The capacity of “American Idol” as a television phenomenon was expressed Tuesday night when the singing competition on Fox convincingly beat the snow-and-ice competition (also known as The Olympics) on NBC. Authors – Bill Carter and Richard Sandomir – from the New York Times go on to inform us that no one should really be surprised about this. Absolutely nothing on any other channel combined has beaten an edition of “Idol” in almost six years! The last show to beat “Idol” would be an episode of Fear Factor on NBC in May 2004. This year “Idol” (for two hours) attracted 23.6 million viewers, while the Olympics pulled in 19.7 million. Similar results happened four years ago when the Olympics were in Turin, Italy. “Idol” (for one hour) reached 27 million viewers compared with 16.1 million for that night of the Olympics.

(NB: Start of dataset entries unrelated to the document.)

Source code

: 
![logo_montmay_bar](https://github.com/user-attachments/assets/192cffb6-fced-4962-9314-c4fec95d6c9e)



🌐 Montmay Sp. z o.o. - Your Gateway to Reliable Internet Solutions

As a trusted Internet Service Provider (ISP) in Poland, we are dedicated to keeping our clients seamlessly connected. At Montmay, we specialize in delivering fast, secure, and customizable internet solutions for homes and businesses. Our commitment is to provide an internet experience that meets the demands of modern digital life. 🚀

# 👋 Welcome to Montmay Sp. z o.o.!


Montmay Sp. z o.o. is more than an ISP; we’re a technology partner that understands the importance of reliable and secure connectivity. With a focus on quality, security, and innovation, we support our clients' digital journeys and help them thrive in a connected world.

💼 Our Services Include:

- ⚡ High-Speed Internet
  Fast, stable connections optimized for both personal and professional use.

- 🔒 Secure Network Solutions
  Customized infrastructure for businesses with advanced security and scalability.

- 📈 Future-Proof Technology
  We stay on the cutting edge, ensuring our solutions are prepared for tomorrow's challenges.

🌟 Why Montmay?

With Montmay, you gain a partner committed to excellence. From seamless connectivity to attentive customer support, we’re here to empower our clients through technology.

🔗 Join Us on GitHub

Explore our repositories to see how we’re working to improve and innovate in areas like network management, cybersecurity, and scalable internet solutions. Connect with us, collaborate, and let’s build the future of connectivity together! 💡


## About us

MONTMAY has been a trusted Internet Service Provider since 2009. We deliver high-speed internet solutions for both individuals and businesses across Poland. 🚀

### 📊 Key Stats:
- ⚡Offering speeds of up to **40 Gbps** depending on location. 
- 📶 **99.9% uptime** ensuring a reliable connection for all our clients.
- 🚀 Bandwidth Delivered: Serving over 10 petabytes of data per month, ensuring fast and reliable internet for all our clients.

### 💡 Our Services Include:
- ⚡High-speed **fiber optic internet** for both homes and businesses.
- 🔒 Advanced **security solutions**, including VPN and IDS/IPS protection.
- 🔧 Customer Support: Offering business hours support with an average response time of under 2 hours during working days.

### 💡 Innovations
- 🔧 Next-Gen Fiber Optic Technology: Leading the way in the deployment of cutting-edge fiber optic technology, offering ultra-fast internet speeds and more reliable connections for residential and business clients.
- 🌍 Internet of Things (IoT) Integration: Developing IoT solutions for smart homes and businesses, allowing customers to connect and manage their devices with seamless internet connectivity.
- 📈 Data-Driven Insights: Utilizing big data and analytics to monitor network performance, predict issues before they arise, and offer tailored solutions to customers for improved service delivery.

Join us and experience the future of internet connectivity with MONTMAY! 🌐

NBC did better after “Idol” ended; Olympic viewership rose to 23 million from 10 to 10:15 p.m. Eastern Standard Time from 19.9 million in the last 15 minutes against the Fox series. The disparity in the younger adult audience, those age 18-49 – usually the gold standard of prime time – also shrank, though the power of “Idol” might have been responsible for driving NBC down below the Turin results for the first time in any category. The Olympics on Tuesday averaged a 5.4 rating in the 18-49 group while “Idol” averaged a 9.1. NBC noted that the Vancouver Games has so far demonstrated a significant upward trend among viewers 18 to 24 and 18 to 34.

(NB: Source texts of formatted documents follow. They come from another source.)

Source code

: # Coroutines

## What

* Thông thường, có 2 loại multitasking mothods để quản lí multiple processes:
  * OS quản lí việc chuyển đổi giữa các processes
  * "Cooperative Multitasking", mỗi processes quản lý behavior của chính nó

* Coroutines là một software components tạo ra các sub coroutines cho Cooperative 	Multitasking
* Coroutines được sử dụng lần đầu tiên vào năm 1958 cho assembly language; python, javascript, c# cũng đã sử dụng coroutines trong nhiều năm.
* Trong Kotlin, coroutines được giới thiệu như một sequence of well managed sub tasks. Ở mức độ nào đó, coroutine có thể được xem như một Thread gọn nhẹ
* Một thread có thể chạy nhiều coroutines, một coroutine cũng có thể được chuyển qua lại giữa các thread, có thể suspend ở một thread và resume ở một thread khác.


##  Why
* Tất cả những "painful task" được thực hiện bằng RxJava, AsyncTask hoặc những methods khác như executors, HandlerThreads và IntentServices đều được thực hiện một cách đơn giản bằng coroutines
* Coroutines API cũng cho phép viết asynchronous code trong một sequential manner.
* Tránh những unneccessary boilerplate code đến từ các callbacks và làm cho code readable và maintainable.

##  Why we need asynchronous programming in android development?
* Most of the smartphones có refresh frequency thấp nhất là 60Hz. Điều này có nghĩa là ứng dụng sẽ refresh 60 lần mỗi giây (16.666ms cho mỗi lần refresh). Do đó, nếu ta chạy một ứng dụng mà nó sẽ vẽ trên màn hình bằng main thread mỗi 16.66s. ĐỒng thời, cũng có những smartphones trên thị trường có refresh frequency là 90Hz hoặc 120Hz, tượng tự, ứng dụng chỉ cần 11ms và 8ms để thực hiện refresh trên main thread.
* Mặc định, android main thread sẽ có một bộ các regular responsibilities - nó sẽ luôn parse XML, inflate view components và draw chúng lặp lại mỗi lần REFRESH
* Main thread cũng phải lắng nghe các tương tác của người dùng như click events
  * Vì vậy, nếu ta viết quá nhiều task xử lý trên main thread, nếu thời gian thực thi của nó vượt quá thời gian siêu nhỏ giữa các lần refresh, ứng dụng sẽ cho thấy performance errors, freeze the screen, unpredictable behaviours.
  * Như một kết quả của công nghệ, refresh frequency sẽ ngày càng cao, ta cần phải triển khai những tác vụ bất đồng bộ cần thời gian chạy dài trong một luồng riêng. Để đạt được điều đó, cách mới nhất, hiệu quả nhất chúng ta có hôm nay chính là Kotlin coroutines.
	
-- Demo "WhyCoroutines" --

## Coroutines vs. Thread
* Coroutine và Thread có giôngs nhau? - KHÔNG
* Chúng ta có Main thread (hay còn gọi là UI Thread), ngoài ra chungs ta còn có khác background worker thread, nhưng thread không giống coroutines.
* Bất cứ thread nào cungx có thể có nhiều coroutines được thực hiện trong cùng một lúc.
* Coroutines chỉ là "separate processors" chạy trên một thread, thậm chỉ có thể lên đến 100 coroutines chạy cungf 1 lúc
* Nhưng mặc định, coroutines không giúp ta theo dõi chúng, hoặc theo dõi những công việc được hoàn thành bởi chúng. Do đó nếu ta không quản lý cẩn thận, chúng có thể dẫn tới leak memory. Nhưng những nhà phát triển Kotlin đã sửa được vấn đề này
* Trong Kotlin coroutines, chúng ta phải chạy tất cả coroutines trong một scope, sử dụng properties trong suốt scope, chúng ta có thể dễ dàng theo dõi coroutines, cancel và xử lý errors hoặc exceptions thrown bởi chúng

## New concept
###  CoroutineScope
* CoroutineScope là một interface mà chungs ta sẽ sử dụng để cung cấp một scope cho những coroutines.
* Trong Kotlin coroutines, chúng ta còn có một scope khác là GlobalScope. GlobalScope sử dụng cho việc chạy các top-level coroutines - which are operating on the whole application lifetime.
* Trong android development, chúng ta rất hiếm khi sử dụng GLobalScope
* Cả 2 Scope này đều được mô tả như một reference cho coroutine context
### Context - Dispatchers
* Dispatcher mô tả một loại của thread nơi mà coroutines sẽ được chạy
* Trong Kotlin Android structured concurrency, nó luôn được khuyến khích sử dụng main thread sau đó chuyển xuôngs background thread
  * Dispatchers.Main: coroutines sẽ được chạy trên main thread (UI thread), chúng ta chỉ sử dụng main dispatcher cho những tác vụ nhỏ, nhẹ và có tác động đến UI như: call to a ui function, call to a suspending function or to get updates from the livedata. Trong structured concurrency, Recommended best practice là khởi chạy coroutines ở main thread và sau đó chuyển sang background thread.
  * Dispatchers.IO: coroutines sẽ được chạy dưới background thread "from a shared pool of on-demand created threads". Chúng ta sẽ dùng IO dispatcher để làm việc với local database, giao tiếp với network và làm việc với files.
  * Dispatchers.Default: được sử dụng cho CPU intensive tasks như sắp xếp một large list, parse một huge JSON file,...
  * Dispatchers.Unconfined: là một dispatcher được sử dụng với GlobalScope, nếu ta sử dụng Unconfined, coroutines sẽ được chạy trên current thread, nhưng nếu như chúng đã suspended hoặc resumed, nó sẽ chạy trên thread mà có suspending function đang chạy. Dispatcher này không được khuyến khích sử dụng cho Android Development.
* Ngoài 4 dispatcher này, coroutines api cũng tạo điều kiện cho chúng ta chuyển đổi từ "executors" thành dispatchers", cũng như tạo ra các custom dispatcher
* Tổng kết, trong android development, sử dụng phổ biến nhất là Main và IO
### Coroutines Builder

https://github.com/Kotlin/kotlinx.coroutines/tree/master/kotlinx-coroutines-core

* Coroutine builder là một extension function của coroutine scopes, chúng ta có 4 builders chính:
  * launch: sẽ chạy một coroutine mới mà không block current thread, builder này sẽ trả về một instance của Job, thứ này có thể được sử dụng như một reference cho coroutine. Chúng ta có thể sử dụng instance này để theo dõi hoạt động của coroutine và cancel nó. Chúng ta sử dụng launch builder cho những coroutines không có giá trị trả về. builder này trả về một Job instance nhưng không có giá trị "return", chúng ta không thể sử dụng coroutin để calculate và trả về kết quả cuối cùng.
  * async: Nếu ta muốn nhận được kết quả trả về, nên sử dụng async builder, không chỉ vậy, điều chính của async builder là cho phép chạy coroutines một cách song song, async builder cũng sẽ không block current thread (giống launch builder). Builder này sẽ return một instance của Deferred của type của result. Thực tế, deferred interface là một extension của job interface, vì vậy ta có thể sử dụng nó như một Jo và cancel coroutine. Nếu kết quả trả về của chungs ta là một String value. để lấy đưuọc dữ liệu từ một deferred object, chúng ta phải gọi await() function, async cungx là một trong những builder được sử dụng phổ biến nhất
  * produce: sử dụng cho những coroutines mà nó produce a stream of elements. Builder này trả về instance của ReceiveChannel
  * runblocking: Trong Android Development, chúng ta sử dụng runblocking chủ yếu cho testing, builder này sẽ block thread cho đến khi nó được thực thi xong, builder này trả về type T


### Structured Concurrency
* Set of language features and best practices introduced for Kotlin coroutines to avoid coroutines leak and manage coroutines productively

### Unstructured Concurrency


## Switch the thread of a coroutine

Reading these facts and numbers looks like narrowcasting. Even though it looks like narrowcasting and smells like narrowcasting – I don’t believe it is narrowcasting. Narrowcasting is the dissemination of information (usually by radio or television) to narrow audience, not to the general public. At one glance, NBC and Fox are talking about the age group of only 18-49 to compare more numbers and facts. But, what about the teenagers and youngsters below 18 and the older people above 49? Do they just want to target that age group or do they want everyone to watch, but are they more interested in the 18-49 group? At another glance, “American Idol” and The Olympics are pretty open and objective to the general public because they both want everyone to watch their show. In the end, at both glances, I don’t think either of them is narrowcasting because they still want as many people as possible to watch. What do you think?
Personally, I am not a fan of “American Idol” and really haven’t been watching the Olympics lately. I respect what “American Idol” has done in the past years and years to come with being one of the biggest watched television show ever. Same towards the Olympics because, well – it’s the Olympics. The question everyone is asking is will anyone be able to beat “American Idol” or will it dominate for years to come because there is no way to take it down?